**Exercise:** Copy the data word for word, keeping every line.

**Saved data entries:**
....

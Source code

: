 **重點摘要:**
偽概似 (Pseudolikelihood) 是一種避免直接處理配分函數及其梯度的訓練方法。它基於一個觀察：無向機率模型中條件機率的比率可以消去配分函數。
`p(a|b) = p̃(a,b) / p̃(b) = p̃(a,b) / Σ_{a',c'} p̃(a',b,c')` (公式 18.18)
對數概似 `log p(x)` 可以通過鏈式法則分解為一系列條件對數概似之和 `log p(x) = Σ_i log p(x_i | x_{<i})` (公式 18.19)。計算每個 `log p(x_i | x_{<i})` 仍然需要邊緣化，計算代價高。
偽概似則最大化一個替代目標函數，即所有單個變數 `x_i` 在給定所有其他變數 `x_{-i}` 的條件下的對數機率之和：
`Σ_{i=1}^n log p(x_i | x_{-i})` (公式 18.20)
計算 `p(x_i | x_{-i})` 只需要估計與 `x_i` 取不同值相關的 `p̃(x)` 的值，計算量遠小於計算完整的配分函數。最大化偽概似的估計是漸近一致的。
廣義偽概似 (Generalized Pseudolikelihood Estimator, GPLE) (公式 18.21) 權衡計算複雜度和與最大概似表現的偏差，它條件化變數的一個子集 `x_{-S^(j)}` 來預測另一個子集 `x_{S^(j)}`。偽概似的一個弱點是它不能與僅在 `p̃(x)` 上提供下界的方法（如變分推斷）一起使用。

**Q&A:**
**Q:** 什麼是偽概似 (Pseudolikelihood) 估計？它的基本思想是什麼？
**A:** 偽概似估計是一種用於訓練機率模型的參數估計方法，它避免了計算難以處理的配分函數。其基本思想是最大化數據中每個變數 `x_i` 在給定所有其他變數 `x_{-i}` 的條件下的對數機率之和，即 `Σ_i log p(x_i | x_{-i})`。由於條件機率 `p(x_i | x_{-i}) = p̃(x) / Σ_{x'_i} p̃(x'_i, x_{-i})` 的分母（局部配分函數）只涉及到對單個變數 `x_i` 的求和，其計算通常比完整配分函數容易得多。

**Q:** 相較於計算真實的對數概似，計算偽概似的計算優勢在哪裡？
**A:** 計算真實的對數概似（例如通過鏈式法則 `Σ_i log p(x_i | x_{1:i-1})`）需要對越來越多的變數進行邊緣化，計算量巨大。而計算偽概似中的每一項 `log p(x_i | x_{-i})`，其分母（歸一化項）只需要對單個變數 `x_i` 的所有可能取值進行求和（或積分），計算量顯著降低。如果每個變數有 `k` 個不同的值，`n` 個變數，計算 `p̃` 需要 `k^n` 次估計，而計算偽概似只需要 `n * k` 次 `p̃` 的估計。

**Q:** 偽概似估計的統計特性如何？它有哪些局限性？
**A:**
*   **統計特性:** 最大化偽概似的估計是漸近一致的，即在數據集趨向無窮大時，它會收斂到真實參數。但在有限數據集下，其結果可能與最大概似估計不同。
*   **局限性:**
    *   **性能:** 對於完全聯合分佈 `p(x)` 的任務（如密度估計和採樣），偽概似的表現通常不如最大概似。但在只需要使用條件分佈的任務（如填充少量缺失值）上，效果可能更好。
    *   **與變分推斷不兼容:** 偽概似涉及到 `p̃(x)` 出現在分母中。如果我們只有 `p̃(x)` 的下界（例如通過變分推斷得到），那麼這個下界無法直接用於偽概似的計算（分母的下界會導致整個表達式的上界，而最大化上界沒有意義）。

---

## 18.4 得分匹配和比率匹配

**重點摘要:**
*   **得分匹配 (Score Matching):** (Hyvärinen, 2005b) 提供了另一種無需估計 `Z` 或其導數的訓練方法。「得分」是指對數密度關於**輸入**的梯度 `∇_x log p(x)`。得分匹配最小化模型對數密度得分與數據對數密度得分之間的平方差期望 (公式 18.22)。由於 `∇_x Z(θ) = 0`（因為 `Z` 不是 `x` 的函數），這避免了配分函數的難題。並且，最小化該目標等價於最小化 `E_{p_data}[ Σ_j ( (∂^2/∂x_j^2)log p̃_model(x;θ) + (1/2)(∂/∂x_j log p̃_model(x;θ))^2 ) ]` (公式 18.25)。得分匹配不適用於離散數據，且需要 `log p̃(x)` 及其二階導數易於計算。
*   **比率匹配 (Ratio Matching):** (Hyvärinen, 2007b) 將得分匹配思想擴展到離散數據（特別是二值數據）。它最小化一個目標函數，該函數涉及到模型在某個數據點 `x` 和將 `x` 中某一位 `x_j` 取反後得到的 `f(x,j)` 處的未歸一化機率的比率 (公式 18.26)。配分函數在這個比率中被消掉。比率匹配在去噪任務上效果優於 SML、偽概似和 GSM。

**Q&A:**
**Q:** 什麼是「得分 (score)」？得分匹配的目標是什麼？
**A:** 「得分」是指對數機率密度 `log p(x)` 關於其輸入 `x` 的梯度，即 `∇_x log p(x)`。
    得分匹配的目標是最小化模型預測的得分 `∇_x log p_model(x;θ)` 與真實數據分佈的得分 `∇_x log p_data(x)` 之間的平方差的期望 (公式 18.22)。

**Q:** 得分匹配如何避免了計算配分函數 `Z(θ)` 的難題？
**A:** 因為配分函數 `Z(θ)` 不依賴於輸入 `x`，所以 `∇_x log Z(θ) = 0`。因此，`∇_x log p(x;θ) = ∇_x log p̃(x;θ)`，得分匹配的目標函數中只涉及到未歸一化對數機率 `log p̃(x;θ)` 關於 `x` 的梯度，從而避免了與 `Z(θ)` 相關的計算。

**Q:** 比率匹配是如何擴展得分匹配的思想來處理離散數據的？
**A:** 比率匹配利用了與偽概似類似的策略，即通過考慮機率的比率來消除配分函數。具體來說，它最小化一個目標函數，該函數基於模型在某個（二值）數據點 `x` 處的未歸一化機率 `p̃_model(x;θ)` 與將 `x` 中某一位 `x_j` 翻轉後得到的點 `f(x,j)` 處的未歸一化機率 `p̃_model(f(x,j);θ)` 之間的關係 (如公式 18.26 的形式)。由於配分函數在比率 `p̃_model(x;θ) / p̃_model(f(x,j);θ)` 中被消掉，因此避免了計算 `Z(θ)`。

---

....

**Result for this exercise:**
Source code

: **重點摘要:**
偽概似 (Pseudolikelihood) 是一種避免直接處理配分函數及其梯度的訓練方法。它基於一個觀察：無向機率模型中條件機率的比率可以消去配分函數。
`p(a|b) = p̃(a,b) / p̃(b) = p̃(a,b) / Σ_{a',c'} p̃(a',b,c')` (公式 18.18)
對數概似 `log p(x)` 可以通過鏈式法則分解為一系列條件對數概似之和 `log p(x) = Σ_i log p(x_i | x_{<i})` (公式 18.19)。計算每個 `log p(x_i | x_{<i})` 仍然需要邊緣化，計算代價高。
偽概似則最大化一個替代目標函數，即所有單個變數 `x_i` 在給定所有其他變數 `x_{-i}` 的條件下的對數機率之和：
`Σ_{i=1}^n log p(x_i | x_{-i})` (公式 18.20)
計算 `p(x_i | x_{-i})` 只需要估計與 `x_i` 取不同值相關的 `p̃(x)` 的值，計算量遠小於計算完整的配分函數。最大化偽概似的估計是漸近一致的。
廣義偽概似 (Generalized Pseudolikelihood Estimator, GPLE) (公式 18.21) 權衡計算複雜度和與最大概似表現的偏差，它條件化變數的一個子集 `x_{-S^(j)}` 來預測另一個子集 `x_{S^(j)}`。偽概似的一個弱點是它不能與僅在 `p̃(x)` 上提供下界的方法（如變分推斷）一起使用。

**Q&A:**
**Q:** 什麼是偽概似 (Pseudolikelihood) 估計？它的基本思想是什麼？
**A:** 偽概似估計是一種用於訓練機率模型的參數估計方法，它避免了計算難以處理的配分函數。其基本思想是最大化數據中每個變數 `x_i` 在給定所有其他變數 `x_{-i}` 的條件下的對數機率之和，即 `Σ_i log p(x_i | x_{-i})`。由於條件機率 `p(x_i | x_{-i}) = p̃(x) / Σ_{x'_i} p̃(x'_i, x_{-i})` 的分母（局部配分函數）只涉及到對單個變數 `x_i` 的求和，其計算通常比完整配分函數容易得多。

**Q:** 相較於計算真實的對數概似，計算偽概似的計算優勢在哪裡？
**A:** 計算真實的對數概似（例如通過鏈式法則 `Σ_i log p(x_i | x_{1:i-1})`）需要對越來越多的變數進行邊緣化，計算量巨大。而計算偽概似中的每一項 `log p(x_i | x_{-i})`，其分母（歸一化項）只需要對單個變數 `x_i` 的所有可能取值進行求和（或積分），計算量顯著降低。如果每個變數有 `k` 個不同的值，`n` 個變數，計算 `p̃` 需要 `k^n` 次估計，而計算偽概似只需要 `n * k` 次 `p̃` 的估計。

**Q:** 偽概似估計的統計特性如何？它有哪些局限性？
**A:**
*   **統計特性:** 最大化偽概似的估計是漸近一致的，即在數據集趨向無窮大時，它會收斂到真實參數。但在有限數據集下，其結果可能與最大概似估計不同。
*   **局限性:**
    *   **性能:** 對於完全聯合分佈 `p(x)` 的任務（如密度估計和採樣），偽概似的表現通常不如最大概似。但在只需要使用條件分佈的任務（如填充少量缺失值）上，效果可能更好。
    *   **與變分推斷不兼容:** 偽概似涉及到 `p̃(x)` 出現在分母中。如果我們只有 `p̃(x)` 的下界（例如通過變分推斷得到），那麼這個下界無法直接用於偽概似的計算（分母的下界會導致整個表達式的上界，而最大化上界沒有意義）。

---

## 18.4 得分匹配和比率匹配

**重點摘要:**
*   **得分匹配 (Score Matching):** (Hyvärinen, 2005b) 提供了另一種無需估計 `Z` 或其導數的訓練方法。「得分」是指對數密度關於**輸入**的梯度 `∇_x log p(x)`。得分匹配最小化模型對數密度得分與數據對數密度得分之間的平方差期望 (公式 18.22)。由於 `∇_x Z(θ) = 0`（因為 `Z` 不是 `x` 的函數），這避免了配分函數的難題。並且，最小化該目標等價於最小化 `E_{p_data}[ Σ_j ( (∂^2/∂x_j^2)log p̃_model(x;θ) + (1/2)(∂/∂x_j log p̃_model(x;θ))^2 ) ]` (公式 18.25)。得分匹配不適用於離散數據，且需要 `log p̃(x)` 及其二階導數易於計算。
*   **比率匹配 (Ratio Matching):** (Hyvärinen, 2007b) 將得分匹配思想擴展到離散數據（特別是二值數據）。它最小化一個目標函數，該函數涉及到模型在某個數據點 `x` 和將 `x` 中某一位 `x_j` 取反後得到的 `f(x,j)` 處的未歸一化機率的比率 (公式 18.26)。配分函數在這個比率中被消掉。比率匹配在去噪任務上效果優於 SML、偽概似和 GSM。

**Q&A:**
**Q:** 什麼是「得分 (score)」？得分匹配的目標是什麼？
**A:** 「得分」是指對數機率密度 `log p(x)` 關於其輸入 `x` 的梯度，即 `∇_x log p(x)`。
    得分匹配的目標是最小化模型預測的得分 `∇_x log p_model(x;θ)` 與真實數據分佈的得分 `∇_x log p_data(x)` 之間的平方差的期望 (公式 18.22)。

**Q:** 得分匹配如何避免了計算配分函數 `Z(θ)` 的難題？
**A:** 因為配分函數 `Z(θ)` 不依賴於輸入 `x`，所以 `∇_x log Z(θ) = 0`。因此，`∇_x log p(x;θ) = ∇_x log p̃(x;θ)`，得分匹配的目標函數中只涉及到未歸一化對數機率 `log p̃(x;θ)` 關於 `x` 的梯度，從而避免了與 `Z(θ)` 相關的計算。

**Q:** 比率匹配是如何擴展得分匹配的思想來處理離散數據的？
**A:** 比率匹配利用了與偽概似類似的策略，即通過考慮機率的比率來消除配分函數。具體來說，它最小化一個目標函數，該函數基於模型在某個（二值）數據點 `x` 處的未歸一化機率 `p̃_model(x;θ)` 與將 `x` 中某一位 `x_j` 翻轉後得到的點 `f(x,j)` 處的未歸一化機率 `p̃_model(f(x,j);θ)` 之間的關係 (如公式 18.26 的形式)。由於配分函數在比率 `p̃_model(x;θ) / p̃_model(f(x,j);θ)` 中被消掉，因此避免了計算 `Z(θ)`。

---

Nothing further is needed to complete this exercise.